§ Problem details
Using the listing below, output only the lines from the one that contains "s42 &0.0 & 1" through the one that contains "The documentation for", inclusive, exactly as given and without images.

§ Excerpted data
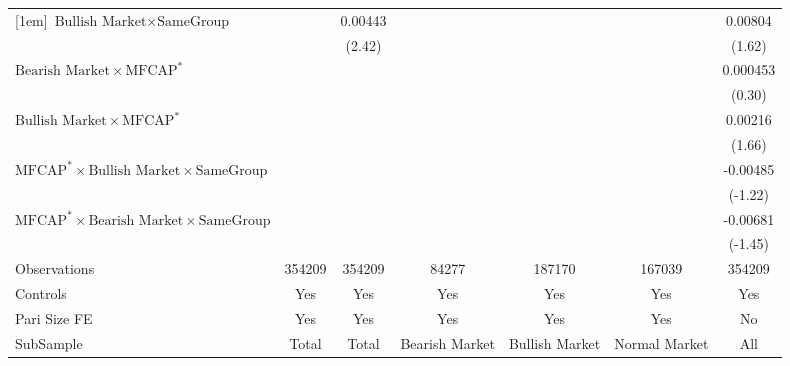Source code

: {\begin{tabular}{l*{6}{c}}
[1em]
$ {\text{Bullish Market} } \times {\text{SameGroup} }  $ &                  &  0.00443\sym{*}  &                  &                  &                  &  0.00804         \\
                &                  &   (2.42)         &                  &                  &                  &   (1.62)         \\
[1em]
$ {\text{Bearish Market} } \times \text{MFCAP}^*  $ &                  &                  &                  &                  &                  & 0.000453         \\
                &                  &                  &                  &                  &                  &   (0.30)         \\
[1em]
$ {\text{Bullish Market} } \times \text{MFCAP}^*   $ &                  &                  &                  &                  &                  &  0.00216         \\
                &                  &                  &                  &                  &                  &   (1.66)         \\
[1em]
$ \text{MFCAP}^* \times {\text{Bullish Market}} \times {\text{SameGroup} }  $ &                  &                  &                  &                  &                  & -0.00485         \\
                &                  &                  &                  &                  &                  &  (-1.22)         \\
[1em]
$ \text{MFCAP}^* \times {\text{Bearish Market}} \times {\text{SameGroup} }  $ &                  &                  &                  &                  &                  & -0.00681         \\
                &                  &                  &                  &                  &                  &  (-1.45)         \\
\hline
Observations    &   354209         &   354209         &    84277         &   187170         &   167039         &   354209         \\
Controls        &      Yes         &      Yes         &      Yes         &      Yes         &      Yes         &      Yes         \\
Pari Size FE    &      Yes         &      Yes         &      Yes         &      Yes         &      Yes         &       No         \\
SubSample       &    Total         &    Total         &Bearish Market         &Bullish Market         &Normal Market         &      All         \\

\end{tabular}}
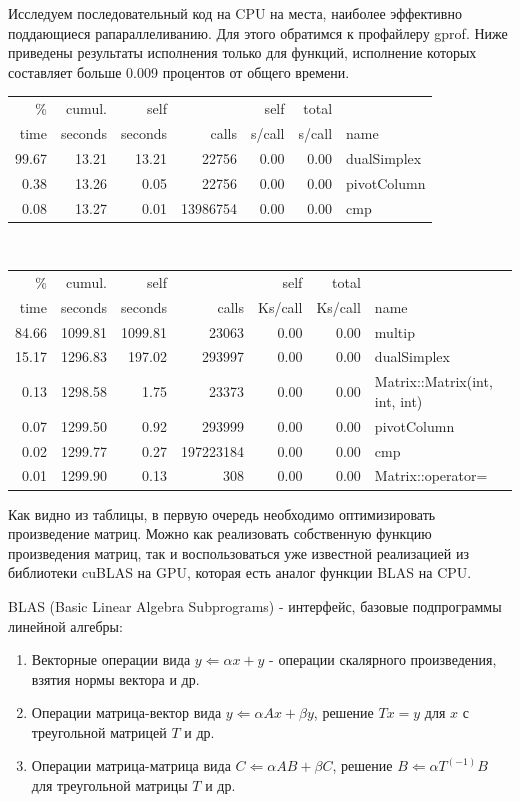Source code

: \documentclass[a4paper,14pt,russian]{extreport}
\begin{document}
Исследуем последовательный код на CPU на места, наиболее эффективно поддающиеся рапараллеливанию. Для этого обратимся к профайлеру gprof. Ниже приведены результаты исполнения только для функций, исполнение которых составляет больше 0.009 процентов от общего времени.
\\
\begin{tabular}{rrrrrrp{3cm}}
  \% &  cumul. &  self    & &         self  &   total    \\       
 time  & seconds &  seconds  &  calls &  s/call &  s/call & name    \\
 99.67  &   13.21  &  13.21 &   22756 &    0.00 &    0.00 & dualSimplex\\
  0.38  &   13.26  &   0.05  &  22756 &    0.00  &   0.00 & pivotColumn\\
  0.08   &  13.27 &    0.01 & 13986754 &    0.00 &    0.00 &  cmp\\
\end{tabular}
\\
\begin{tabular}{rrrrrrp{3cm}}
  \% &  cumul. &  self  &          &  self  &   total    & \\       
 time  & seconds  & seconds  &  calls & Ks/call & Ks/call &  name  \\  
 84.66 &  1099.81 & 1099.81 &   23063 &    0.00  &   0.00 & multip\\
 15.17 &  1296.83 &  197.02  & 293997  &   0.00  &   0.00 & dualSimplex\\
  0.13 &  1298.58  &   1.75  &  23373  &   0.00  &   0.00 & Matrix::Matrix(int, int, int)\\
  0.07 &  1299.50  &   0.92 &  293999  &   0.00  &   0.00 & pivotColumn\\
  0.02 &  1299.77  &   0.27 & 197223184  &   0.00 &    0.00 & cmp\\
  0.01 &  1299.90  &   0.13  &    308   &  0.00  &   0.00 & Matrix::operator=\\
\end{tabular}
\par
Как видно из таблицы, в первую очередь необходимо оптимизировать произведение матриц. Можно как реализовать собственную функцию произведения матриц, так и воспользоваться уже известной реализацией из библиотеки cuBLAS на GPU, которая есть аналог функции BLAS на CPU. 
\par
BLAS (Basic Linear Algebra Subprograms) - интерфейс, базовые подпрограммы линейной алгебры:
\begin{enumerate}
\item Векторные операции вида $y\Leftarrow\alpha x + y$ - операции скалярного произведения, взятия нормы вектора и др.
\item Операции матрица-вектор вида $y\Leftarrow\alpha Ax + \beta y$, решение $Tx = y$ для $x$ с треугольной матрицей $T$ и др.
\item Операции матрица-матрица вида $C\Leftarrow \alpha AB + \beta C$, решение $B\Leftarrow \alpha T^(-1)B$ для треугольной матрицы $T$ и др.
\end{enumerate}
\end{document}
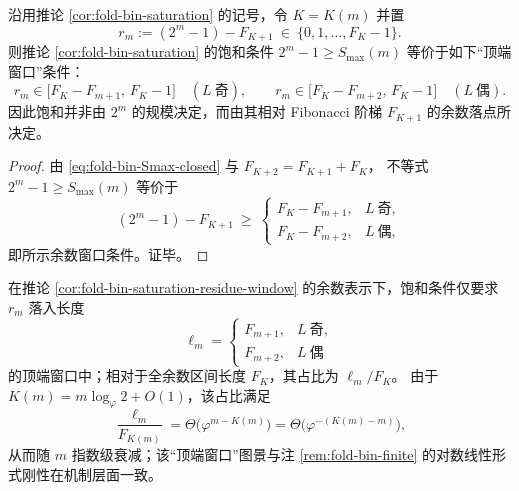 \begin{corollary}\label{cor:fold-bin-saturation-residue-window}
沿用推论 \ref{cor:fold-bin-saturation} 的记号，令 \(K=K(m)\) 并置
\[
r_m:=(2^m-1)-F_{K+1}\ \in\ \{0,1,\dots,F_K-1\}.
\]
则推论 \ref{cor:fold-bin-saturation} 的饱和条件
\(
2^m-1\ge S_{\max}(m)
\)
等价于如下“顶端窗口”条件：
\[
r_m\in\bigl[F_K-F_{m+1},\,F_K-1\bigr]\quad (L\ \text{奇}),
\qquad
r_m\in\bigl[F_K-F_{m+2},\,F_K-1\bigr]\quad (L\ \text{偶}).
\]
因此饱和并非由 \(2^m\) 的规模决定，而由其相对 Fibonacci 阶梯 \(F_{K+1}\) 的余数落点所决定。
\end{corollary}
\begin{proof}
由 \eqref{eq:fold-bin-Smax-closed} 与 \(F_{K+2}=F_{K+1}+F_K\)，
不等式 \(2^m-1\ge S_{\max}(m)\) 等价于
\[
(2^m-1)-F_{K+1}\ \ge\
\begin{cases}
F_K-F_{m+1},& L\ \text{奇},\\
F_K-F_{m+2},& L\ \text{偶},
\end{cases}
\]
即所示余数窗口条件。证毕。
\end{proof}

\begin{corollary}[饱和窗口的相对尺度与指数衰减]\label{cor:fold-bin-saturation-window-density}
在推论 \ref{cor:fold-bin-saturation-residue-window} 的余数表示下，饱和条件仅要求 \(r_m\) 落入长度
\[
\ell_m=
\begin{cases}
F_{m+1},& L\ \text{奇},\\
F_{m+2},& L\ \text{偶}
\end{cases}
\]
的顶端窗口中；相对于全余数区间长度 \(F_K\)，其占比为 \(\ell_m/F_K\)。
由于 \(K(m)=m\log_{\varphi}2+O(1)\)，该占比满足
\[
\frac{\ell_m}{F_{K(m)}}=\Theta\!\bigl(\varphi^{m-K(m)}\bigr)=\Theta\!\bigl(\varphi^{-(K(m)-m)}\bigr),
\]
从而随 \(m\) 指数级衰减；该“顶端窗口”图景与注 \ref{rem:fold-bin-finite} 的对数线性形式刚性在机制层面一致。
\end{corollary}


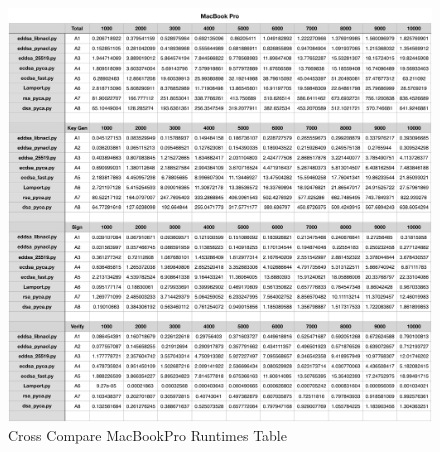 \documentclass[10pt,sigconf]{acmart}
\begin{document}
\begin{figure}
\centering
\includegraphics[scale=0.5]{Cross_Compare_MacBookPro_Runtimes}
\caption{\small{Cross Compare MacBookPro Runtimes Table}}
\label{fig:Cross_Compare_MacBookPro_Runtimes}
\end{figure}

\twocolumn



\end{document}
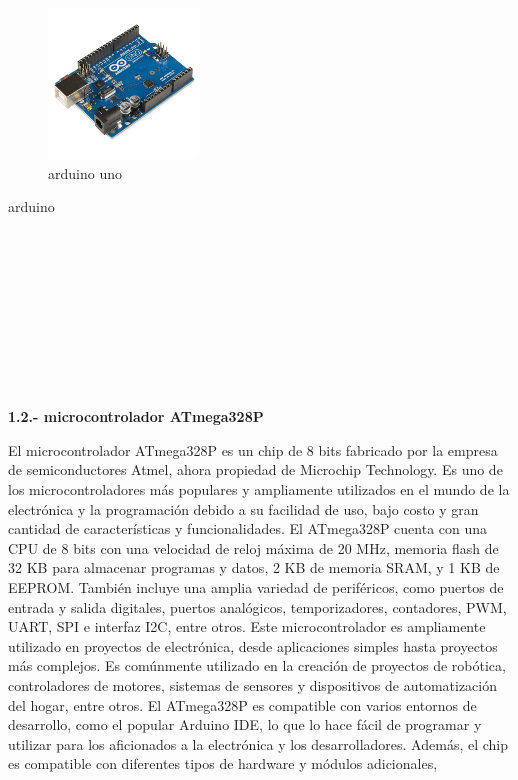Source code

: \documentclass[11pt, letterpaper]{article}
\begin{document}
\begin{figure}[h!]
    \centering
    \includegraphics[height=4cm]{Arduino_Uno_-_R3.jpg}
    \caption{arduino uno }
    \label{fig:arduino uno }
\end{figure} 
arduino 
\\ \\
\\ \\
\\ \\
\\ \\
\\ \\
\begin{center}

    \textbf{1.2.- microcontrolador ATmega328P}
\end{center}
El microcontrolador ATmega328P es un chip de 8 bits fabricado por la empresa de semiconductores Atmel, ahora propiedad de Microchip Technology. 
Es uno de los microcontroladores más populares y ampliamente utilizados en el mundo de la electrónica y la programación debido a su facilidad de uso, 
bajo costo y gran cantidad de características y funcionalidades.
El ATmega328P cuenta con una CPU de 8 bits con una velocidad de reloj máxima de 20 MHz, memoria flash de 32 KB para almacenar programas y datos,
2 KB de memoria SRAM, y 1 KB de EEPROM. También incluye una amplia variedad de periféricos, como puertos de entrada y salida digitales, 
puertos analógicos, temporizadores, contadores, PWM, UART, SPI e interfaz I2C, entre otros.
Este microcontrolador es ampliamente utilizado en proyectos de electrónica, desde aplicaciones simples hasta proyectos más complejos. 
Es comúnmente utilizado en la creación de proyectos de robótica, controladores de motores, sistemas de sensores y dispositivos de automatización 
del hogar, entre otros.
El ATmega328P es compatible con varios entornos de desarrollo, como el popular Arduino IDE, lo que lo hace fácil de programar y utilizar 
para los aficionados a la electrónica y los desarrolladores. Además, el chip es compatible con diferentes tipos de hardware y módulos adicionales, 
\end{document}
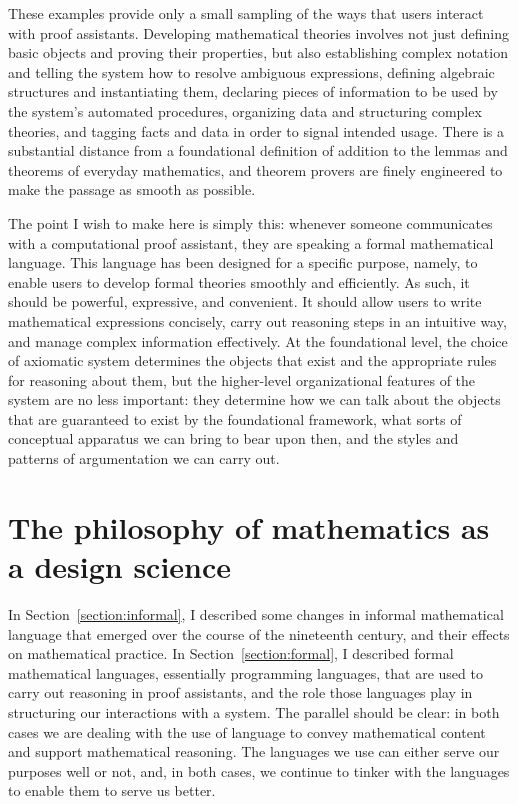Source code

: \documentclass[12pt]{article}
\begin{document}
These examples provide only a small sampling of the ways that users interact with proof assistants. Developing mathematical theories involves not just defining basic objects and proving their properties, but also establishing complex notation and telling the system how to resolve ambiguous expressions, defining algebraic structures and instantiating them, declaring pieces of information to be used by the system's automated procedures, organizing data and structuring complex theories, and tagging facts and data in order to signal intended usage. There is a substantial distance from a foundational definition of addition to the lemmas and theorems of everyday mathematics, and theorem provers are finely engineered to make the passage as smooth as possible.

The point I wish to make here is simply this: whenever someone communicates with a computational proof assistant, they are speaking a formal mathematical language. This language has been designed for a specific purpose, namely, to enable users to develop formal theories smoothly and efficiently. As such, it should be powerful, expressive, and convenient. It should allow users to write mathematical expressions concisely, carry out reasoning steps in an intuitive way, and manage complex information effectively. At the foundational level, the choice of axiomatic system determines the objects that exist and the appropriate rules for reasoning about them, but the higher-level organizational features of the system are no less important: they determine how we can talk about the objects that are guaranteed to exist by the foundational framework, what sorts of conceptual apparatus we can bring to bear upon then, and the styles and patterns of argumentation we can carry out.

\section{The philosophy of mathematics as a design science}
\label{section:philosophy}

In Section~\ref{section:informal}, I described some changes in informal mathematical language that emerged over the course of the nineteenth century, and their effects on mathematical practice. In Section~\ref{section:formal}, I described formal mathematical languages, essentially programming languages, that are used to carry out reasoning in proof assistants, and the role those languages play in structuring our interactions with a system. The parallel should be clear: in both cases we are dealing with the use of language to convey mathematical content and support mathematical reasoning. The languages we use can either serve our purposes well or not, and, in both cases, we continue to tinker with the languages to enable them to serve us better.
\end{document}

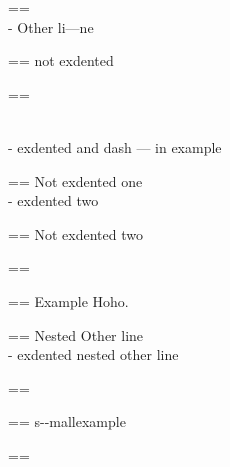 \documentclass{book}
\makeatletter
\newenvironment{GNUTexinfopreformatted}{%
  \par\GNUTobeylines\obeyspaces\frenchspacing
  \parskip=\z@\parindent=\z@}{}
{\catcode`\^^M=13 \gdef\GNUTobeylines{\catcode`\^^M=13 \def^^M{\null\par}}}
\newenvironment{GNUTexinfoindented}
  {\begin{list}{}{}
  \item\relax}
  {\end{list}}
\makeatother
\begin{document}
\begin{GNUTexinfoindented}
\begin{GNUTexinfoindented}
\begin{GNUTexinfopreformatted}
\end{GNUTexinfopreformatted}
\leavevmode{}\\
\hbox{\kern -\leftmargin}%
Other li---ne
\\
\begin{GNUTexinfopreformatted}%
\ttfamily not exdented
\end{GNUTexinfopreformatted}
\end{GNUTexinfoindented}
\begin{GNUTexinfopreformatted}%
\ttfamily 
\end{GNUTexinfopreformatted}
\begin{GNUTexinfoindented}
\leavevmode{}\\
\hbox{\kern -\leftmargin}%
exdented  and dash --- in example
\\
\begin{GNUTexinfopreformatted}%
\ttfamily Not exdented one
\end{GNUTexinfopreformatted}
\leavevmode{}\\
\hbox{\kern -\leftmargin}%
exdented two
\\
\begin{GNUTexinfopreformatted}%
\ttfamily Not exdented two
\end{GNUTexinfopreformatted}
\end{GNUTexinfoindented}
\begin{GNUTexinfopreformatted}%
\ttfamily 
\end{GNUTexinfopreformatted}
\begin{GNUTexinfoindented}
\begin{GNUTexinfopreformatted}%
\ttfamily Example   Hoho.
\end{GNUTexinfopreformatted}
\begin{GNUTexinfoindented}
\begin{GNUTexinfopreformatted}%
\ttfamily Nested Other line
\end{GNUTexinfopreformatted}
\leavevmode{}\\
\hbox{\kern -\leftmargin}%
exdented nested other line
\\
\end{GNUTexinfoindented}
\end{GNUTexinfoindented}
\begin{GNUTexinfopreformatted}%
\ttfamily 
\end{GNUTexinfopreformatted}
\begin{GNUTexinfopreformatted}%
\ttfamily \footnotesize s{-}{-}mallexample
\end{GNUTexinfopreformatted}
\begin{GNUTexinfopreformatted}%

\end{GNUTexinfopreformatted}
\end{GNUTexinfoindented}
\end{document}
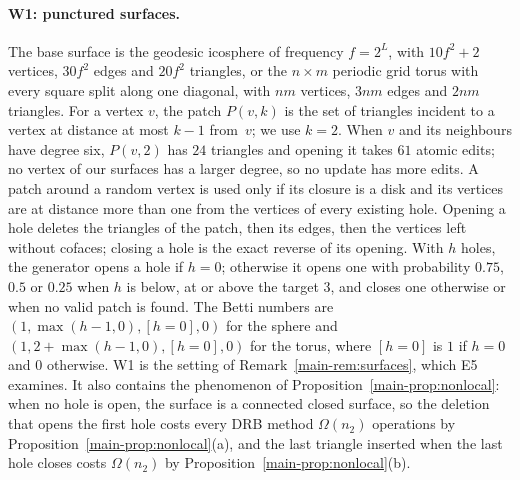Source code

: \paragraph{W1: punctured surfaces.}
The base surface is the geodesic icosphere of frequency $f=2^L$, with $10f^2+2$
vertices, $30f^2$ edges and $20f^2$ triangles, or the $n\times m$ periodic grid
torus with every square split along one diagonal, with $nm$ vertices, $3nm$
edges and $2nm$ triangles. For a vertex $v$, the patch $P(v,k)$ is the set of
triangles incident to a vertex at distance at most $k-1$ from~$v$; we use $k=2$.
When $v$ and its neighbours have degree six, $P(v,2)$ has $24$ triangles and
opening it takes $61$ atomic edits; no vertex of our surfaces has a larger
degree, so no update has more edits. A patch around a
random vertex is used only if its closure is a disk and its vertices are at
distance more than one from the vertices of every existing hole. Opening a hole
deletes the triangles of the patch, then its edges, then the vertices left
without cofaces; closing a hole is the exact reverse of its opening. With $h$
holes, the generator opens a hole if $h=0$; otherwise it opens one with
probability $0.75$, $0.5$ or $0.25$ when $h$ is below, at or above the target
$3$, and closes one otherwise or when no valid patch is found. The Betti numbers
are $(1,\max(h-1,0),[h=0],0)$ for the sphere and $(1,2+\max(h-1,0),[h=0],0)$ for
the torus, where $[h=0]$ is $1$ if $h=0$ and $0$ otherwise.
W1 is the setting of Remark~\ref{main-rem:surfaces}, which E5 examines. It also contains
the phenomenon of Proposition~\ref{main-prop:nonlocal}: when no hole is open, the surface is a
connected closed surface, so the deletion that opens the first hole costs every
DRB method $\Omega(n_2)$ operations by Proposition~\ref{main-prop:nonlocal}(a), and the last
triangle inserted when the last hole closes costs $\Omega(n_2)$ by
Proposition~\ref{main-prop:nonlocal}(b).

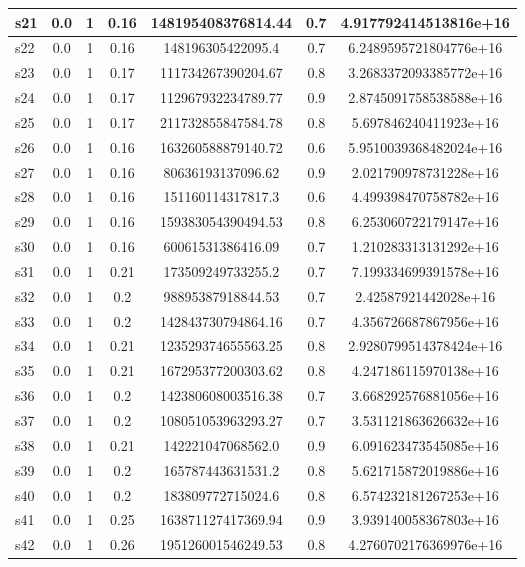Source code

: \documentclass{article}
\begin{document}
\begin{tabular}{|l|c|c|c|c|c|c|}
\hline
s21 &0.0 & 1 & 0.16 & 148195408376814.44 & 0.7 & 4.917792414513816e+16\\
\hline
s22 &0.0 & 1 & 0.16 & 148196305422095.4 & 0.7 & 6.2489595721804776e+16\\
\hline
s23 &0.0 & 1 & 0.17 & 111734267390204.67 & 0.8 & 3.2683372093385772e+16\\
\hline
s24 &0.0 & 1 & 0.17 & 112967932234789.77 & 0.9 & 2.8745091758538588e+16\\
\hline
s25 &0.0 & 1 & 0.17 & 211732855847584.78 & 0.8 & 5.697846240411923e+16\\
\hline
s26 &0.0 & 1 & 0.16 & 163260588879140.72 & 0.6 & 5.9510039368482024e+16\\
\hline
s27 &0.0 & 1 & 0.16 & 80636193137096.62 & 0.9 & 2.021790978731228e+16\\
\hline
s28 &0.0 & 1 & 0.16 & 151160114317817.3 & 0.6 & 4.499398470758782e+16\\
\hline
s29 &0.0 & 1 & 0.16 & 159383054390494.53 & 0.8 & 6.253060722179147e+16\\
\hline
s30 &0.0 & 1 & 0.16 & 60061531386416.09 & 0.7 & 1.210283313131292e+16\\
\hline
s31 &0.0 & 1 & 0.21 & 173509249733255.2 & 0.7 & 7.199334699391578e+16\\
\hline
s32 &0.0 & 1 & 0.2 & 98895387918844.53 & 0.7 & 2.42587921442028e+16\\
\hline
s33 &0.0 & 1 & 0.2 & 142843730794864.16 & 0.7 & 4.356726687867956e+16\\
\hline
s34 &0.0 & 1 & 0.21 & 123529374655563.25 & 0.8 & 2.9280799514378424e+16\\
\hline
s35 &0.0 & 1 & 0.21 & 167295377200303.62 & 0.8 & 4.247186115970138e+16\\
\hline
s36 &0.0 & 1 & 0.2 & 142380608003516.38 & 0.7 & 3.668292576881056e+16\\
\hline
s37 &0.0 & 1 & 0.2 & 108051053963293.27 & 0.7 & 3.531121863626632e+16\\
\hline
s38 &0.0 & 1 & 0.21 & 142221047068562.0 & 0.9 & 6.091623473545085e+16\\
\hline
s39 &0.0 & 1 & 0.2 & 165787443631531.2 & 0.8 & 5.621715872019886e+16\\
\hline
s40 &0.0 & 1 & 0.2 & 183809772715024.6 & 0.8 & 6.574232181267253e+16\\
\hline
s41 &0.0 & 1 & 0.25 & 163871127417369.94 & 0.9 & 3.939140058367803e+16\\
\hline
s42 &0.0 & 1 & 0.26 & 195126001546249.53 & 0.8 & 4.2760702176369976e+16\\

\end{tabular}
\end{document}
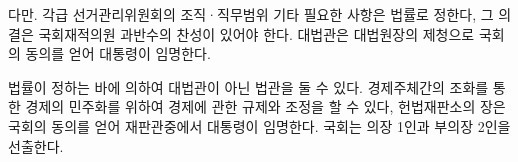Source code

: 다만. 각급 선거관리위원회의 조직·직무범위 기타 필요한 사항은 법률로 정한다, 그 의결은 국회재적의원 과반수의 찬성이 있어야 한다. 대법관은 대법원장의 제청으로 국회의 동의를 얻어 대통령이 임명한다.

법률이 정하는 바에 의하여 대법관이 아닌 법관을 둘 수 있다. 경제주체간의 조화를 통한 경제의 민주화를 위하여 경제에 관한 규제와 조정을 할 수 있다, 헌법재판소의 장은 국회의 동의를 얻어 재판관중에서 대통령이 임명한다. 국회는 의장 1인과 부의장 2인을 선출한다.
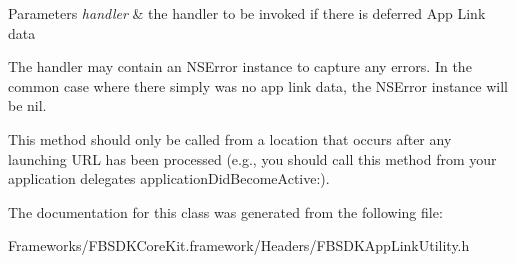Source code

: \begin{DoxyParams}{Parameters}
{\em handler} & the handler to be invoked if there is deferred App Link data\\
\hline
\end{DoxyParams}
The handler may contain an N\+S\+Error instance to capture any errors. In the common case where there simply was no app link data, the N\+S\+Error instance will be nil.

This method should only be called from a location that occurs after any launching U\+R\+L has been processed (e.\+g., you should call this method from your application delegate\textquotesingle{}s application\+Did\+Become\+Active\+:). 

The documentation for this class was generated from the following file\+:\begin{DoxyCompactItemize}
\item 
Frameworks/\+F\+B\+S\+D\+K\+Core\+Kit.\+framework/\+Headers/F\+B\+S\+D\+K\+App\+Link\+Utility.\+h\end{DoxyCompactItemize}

§ Solved problem
s42 &0.0 & 1 & 0.26 & 195126001546249.53 & 0.8 & 4.2760702176369976e+16\\

\end{tabular}
\end{document}
Source code

: 다만. 각급 선거관리위원회의 조직·직무범위 기타 필요한 사항은 법률로 정한다, 그 의결은 국회재적의원 과반수의 찬성이 있어야 한다. 대법관은 대법원장의 제청으로 국회의 동의를 얻어 대통령이 임명한다.

법률이 정하는 바에 의하여 대법관이 아닌 법관을 둘 수 있다. 경제주체간의 조화를 통한 경제의 민주화를 위하여 경제에 관한 규제와 조정을 할 수 있다, 헌법재판소의 장은 국회의 동의를 얻어 재판관중에서 대통령이 임명한다. 국회는 의장 1인과 부의장 2인을 선출한다.
Source code

: \begin{DoxyParams}{Parameters}
{\em handler} & the handler to be invoked if there is deferred App Link data\\
\hline
\end{DoxyParams}
The handler may contain an N\+S\+Error instance to capture any errors. In the common case where there simply was no app link data, the N\+S\+Error instance will be nil.

This method should only be called from a location that occurs after any launching U\+R\+L has been processed (e.\+g., you should call this method from your application delegate\textquotesingle{}s application\+Did\+Become\+Active\+:). 

The documentation for this class was generated from the following file\+:\begin{DoxyCompactItemize}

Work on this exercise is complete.